Explain the Aho-Corasick Algorithm for Pattern Searching in Python
Aho-Corasick algorithm, a type of Dictionary-matching algorithm. This algorithm can be helpful to find word or words appearing from a set of keywords or data we feed. Aho-Corasick algorithm is a fast and efficient way of finding word and location. As because we want things to be found easily and efficiently so it finds the easy way of finding through the dictionary we provide.
Introduction: More about Aho-Corasick Algorithm
Aho-Corasick is a string searching algorithm and was invented by Alfred V. Aho and Margaret J. Corasick.
Aho-Corasick algorithm makes a state machine and also uses a TRIE concept.

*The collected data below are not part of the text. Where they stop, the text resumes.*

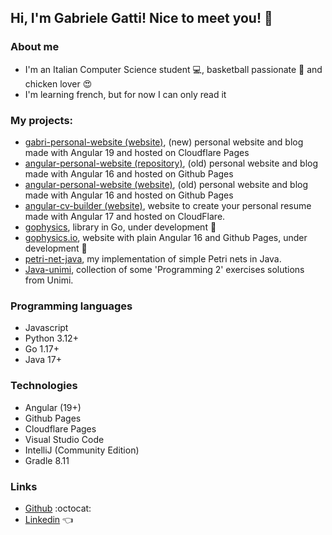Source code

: ## Hi, I'm Gabriele Gatti! Nice to meet you! :wave:

### About me
- I'm an Italian Computer Science student :computer:, basketball passionate :basketball: and chicken lover :heart_eyes:
- I'm learning french, but for now I can only read it

### My projects:
- [gabri-personal-website (website)](https://gabri-personal-website.pages.dev/), (new) personal website and blog made with Angular 19 and hosted on Cloudflare Pages
- [angular-personal-website (repository)](https://github.com/Gabri432/angular-personal-website), (old) personal website and blog made with Angular 16 and hosted on Github Pages
- [angular-personal-website (website)](https://gabri432.github.io/angular-personal-website/), (old) personal website and blog made with Angular 16 and hosted on Github Pages
- [angular-cv-builder (website)](https://a9b647c1.angular-cv-builder.pages.dev/), website to create your personal resume made with Angular 17 and hosted on CloudFlare.
- [gophysics](https://github.com/Gabri432/gophysics), library in Go, under development :construction:
- [gophysics.io](https://github.com/Gabri432/angular-gophysics.io), website with plain Angular 16 and Github Pages, under development :construction:
- [petri-net-java](https://github.com/Gabri432/petri-net-java), my implementation of simple Petri nets in Java.
- [Java-unimi](https://github.com/Gabri432/java-unimi), collection of some 'Programming 2' exercises solutions from Unimi.

### Programming languages
- Javascript
- Python 3.12+
- Go 1.17+
- Java 17+

### Technologies
- Angular (19+)
- Github Pages
- Cloudflare Pages
- Visual Studio Code
- IntelliJ (Community Edition)
- Gradle 8.11

### Links
- [Github](https://github.com/Gabri432) :octocat:
- [Linkedin](https://www.linkedin.com/in/gabriele-gatti-87b321190/) :point_left:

The algorithm is implemented by using a tree data structure. Once we make the tree, what it does is, it coverts or try to convert tree in the form of automaton which helps to take linear time to complete or make the search.
Aho-Corasick Algorithm is subdivided into three major phases:
- Go(go to the main function and set points and the main root)
- Output(The results or outcome after the condition matches and availability matches)
- Failure (If the keyword does not match then it failed to count it)
Go stage: It forms the tree with the help of provided keywords, the data which we feed in as recognisable pattern/design.
Failure stage: It seeks to look for the backward transformation to get appropriate appendix of keywords.
Output stage: It searches all word which ends at a particular state. Suppose it ends at the state ‘a’ for each state ‘a’ of the automaton.
Time complexity
If we talk about the time complexity of this algorithm.
Let L is the length of entered Text, let B is the length of keywords (dataset), let X be the number of possible matches or matches made.
Then, the time complexity of Algorithm is: O(L+B+X)
Input and Output
How it actually works:
Input:
Sample set : {‘you’, ‘are’, ‘good’}
Searched string: “youarenotkindbutgoodboy”
Output:
The word ‘you’ found at position :0
The word ‘are’ found ate position :3
The word ‘good’ found at position: 16
In Python, it works with the help of a Trie. We can also learn it from the technique of a Trie.
Code (Python)
The CODE is mainly divided into four sections:
- We create the tree (defining function)
- We create the state transition (defining function)
- We now find the string given as input (defining function)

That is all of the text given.